JAKARTA, suryametro.id – Pemerintah Sri Lanka mengutus menteri bertolak ke Rusia dan Qatar untuk meminta minyak mentah murah, sehari setelah negara tersebut kehabisan bahan bakar.

Dilansir dari AFP, Senin (27/6), Menteri Energi Sri Lanka Kanchana Wijesekera mengatakan dua orang menteri akan pergi ke Rusia untuk negosiasi pembelian minyak. Bulan lalu, Sri Lanka baru membeli 90 ribu ton minyak mentah dari Siberia.

Pengiriman minyak diatur oleh perusahaan Dubai Coral Energy, namun pejabat ingin bernegosiasi langsung dengan Pemerintah Rusia.

“Dua menteri akan pergi ke Rusia dan saya akan berangkat ke Qatar besok untuk mencoba mendapatkan kesepakatan harga yang lebih murah,” kata Wijesekera.

Ia mengaku negaranya sudah kehabisan bahan bakar petrol dan diesel usai beberapa pengiriman dibatalkan karena masalah keuangan yang dialami Sri Lanka.

Saat ini, sambungnya, pasokan bahan bakar Sri Lanka hanya cukup untuk dua hari. Itupun masih dibatasi penggunaannya untuk keperluan mendesak.

Ceylon Petroleum, perusahaan energi milik negara, sudah menaikkan harga diesel sebesar 15 persen menjadi 460 rupee per liter atau setara dengan Rp19.028 per liter (asumsi kurs Rp41,33 per rupee). Harga petrol terkerek naik 22 persen menjadi 550 rupee per liter atau Rp22.751.

Sejak awal tahun ini, harga diesel di Sri Lanka sudah meroket hingga empat kali lipat dan harga bensin sudah naik tiga kali dari harga tahun lalu.
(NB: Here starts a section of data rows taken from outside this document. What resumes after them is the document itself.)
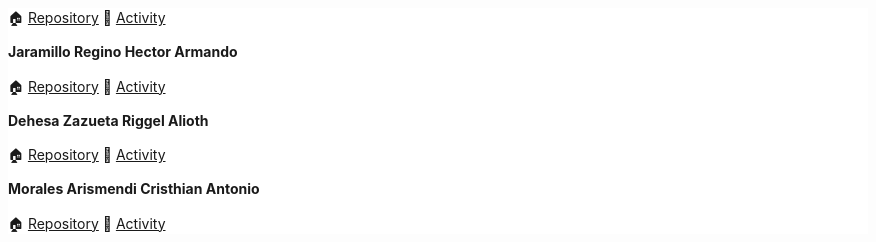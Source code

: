 :house: [Repository](https://github.com/CotaVilla/AnalisisAvanzadoDeSoftware_Feb21-Jul21)
:memo: [Activity](https://github.com/CotaVilla/AnalisisAvanzadoDeSoftware_Feb21-Jul21/blob/main/blog/A1.1_ModeladoRequisitos_UML_CotaVillaEdyJesusManuel.md?fbclid=IwAR22XYgp2eGDtgNu_ibLpW32iSVFm15h1Gc7eBuN_j2kkpxtPX5bQ_RD0bc)

**Jaramillo Regino Hector Armando**

:house: [Repository](https://github.com/HectorJaramillo/Analisis-Avanzado-de-Software)
:memo: [Activity](https://github.com/HectorJaramillo/Analisis-Avanzado-de-Software/blob/main/Blog/A1.1%20%20Modelado%20de%20requisitos%20a%20trav%C3%A9s%20de%20diagramas%20UML_HectorJaramillo.md?fbclid=IwAR1fj69WluEC9uG0PpXApGNY_70sF7dyH7CHABqfR1Y_0CKJGpkqZhednGk)

**Dehesa Zazueta Riggel Alioth**

:house: [Repository](https://github.com/RiggelDZ/Analisis-Avanzado-de-Software)
:memo: [Activity](https://github.com/RiggelDZ/Analisis-Avanzado-de-Software/blob/main/blog/A1.1_Requirements_Modeling_Through_UML_Diagrams.md)

**Morales Arismendi Cristhian Antonio**

:house: [Repository](https://github.com/aris-dev/Analisis-Avanzado-de-Software)
:memo: [Activity](https://github.com/aris-dev/Analisis-Avanzado-de-Software/blob/main/Blog/A1.1_Requirements_modeling_through_UML_diagrams.md?fbclid=IwAR22XYgp2eGDtgNu_ibLpW32iSVFm15h1Gc7eBuN_j2kkpxtPX5bQ_RD0bc)

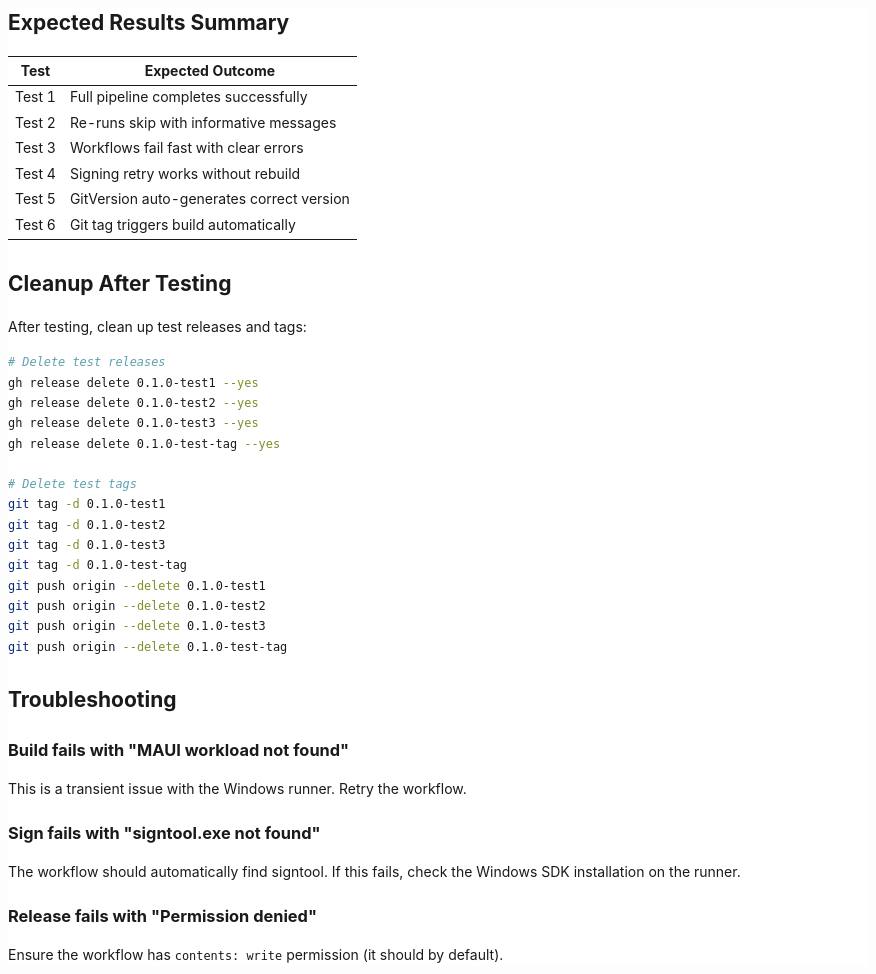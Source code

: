 ## Expected Results Summary

| Test | Expected Outcome |
|------|-----------------|
| Test 1 | Full pipeline completes successfully |
| Test 2 | Re-runs skip with informative messages |
| Test 3 | Workflows fail fast with clear errors |
| Test 4 | Signing retry works without rebuild |
| Test 5 | GitVersion auto-generates correct version |
| Test 6 | Git tag triggers build automatically |

## Cleanup After Testing

After testing, clean up test releases and tags:

```bash
# Delete test releases
gh release delete 0.1.0-test1 --yes
gh release delete 0.1.0-test2 --yes
gh release delete 0.1.0-test3 --yes
gh release delete 0.1.0-test-tag --yes

# Delete test tags
git tag -d 0.1.0-test1
git tag -d 0.1.0-test2
git tag -d 0.1.0-test3
git tag -d 0.1.0-test-tag
git push origin --delete 0.1.0-test1
git push origin --delete 0.1.0-test2
git push origin --delete 0.1.0-test3
git push origin --delete 0.1.0-test-tag
```

## Troubleshooting

### Build fails with "MAUI workload not found"

This is a transient issue with the Windows runner. Retry the workflow.

### Sign fails with "signtool.exe not found"

The workflow should automatically find signtool. If this fails, check the Windows SDK installation on the runner.

### Release fails with "Permission denied"

Ensure the workflow has `contents: write` permission (it should by default).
Sebelumnya, Perdana Menteri Sri Lanka Ranil Wickremesinghe bicara soal penyebab negaranya menjadi bangkrut. Ranil mengatakan krisis ekonomi yang terjadi di negaranya dipicu oleh utang luar negeri Sri Lanka yang cukup besar.

Sri Lanka gagal membayar utangluar negeri (ULN) yang mencapai US$51 miliar atau Rp755,7 triliun (asumsi kurs Rp14.818 per dolar AS).

Kebangkrutan Sri Lanka dipicu kondisi ekonomi negara yang kandas karena kehilangan pendapatan dari sektor pariwisata akibat pandemi covid-19.

Wickremesinghe menyebut Sri Lanka tidak dapat membeli bahan bakar impor karena utang yang besar dari perusahaan minyak negara tersebut. Ceylon Petroleum Corporation disebut memiliki utang US$700 juta atau setara dengan Rp10,37 triliun.

“Akibatnya, tidak ada negara atau organisasi di dunia yang mau menyediakan bahan bakar untuk kami,” ungkap Wickremesinghe.

Berdasarkan data terbaru, inflasi Sri Lanka sudah mencapai angka 45,3 persen, tapi ekonom memperkirakan inflasi tersebut bisa mencapai 128 persen. Angka ini membuat inflasi Sri Lanka menjadi kedua tertinggi setelah Zimbabwe.